Alessandro D'Alatri is back with a stylish romantic comedy which draws more than any of his previous outings on his other job - directing TV commercials. Set in contemporary Milan, Casomai will appeal to the generation it depicts: urban professional thirtysomethings, caught between work, the pleasure imperative and the family instinct. Bolstered by a solid poster campaign, a tie-in soundtrack and the bankable Stefania Rocca in the lead, the film should build over three or four weeks to respectable takings in Italy after it opens there on Apr 30 . However, it is unlikely to match the $11.4m (Euros 13.1m) taken by Gabriele Muccino's L'Ultimo Bacio (The Last Kiss), whose theme and target audience make for obvious comparisons. Casomai has a slick, vaguely transatlantic feel; but its lack of a high-concept plot line and periods of low-tension drama will limit its overseas prospects.

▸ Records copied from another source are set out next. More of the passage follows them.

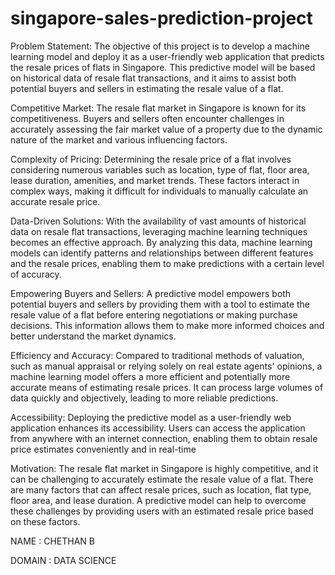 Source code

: # singapore-sales-prediction-project
Problem Statement:
The objective of this project is to develop a machine learning model and deploy it as a user-friendly web application that predicts the resale prices of flats in Singapore. This predictive model will be based on historical data of resale flat transactions, and it aims to assist both potential buyers and sellers in estimating the resale value of a flat.

Competitive Market: The resale flat market in Singapore is known for its competitiveness. Buyers and sellers often encounter challenges in accurately assessing the fair market value of a property due to the dynamic nature of the market and various influencing factors.

Complexity of Pricing: Determining the resale price of a flat involves considering numerous variables such as location, type of flat, floor area, lease duration, amenities, and market trends. These factors interact in complex ways, making it difficult for individuals to manually calculate an accurate resale price.

Data-Driven Solutions: With the availability of vast amounts of historical data on resale flat transactions, leveraging machine learning techniques becomes an effective approach. By analyzing this data, machine learning models can identify patterns and relationships between different features and the resale prices, enabling them to make predictions with a certain level of accuracy.

Empowering Buyers and Sellers: A predictive model empowers both potential buyers and sellers by providing them with a tool to estimate the resale value of a flat before entering negotiations or making purchase decisions. This information allows them to make more informed choices and better understand the market dynamics.

Efficiency and Accuracy: Compared to traditional methods of valuation, such as manual appraisal or relying solely on real estate agents' opinions, a machine learning model offers a more efficient and potentially more accurate means of estimating resale prices. It can process large volumes of data quickly and objectively, leading to more reliable predictions.

Accessibility: Deploying the predictive model as a user-friendly web application enhances its accessibility. Users can access the application from anywhere with an internet connection, enabling them to obtain resale price estimates conveniently and in real-time

Motivation:
The resale flat market in Singapore is highly competitive, and it can be challenging to accurately estimate the resale value of a flat. There are many factors that can affect resale prices, such as location, flat type, floor area, and lease duration. A predictive model can help to overcome these challenges by providing users with an estimated resale price based on these factors.


NAME : CHETHAN B

DOMAIN : DATA SCIENCE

For more than 10 years, D'Alatri has been stuck in Next Big Thing limbo. A small but promising debut was followed by one of the best Italian independent films of the 1990s, Senza Pelle (Without Skin) in 1994, making it look like D'Alatri was on the verge of something. But despite a relatively large budget and a certain surface gloss, his next film, 1998's I Giardini Dell'Eden (The Gardens of Eden) - a woolly, New Age biopic about Jesus' wilderness years - was a major disappointment. In Casomai, D'Alatri moves back from Biblical Palestine to more familiar territory: millennial Milan and the intersecting worlds of advertising, fashion and design that drive it. In doing so, he proves that while he may not be the new Bertolucci that some critics saw in Senza Pelle, he is an intelligent director with a sure visual sense and a good ear for dialogue. And while it drags in parts, D'Alatri's most upbeat and commercial film to date should help to turn the prodigal son into part of the scenery.

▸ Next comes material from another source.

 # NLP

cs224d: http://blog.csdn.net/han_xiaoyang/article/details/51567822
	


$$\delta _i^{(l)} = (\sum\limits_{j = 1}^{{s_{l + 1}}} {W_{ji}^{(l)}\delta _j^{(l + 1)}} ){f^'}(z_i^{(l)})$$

The film's title, Casomai, is cleverer than most. Somewhere between 'maybe' and 'at a push', it is the sort of lazy interjection that a pair of Milanese modern lovers might use to suggest that there is always a fallback option, an escape route. The lovers in question are Stefania (Stefania Rocca) and Tommaso (Fabio Volo), a successful radio DJ and TV presenter in his first film role). In the opening frames we see them driving towards an isolated rural church, having decided that it would be a picturesque and original place to tie the knot. However, when it comes to their marriage day, the priest (a nicely-nuanced performance from Gennaro Nunziante) surprises both them and their assembled friends and family by giving them a picturesque and original marriage ceremony designed to overturn their fragile designer loveboat and replace it with a more solid vessel.
This ceremony-performance provides the frame of the entire film, in which we see the couple's relationship extended backwards and forwards in time. After some longueurs - especially in the scenes that chart the couple's spiral towards the inevitable break-up - a twist in the tail provides for a satisfyingly feelgood ending.
His career in commercials gives D'Alatri satire of the advertising industry a nicely realistic edge. And it has also provided him with a useful bag of style tricks: jumpcuts, washed-out sepia shots, some use of computer animation and a strong feel for the match between image and soundtrack - the latter provided by pop diva Elisa and longtime D'Alatri collaborators Pivio and Aldo De Scalzi. And the casting of first-timer Volo opposite experienced actress Rocca was a clever way of dealing with the local habit of over-acting, turning the pair into a believable couple.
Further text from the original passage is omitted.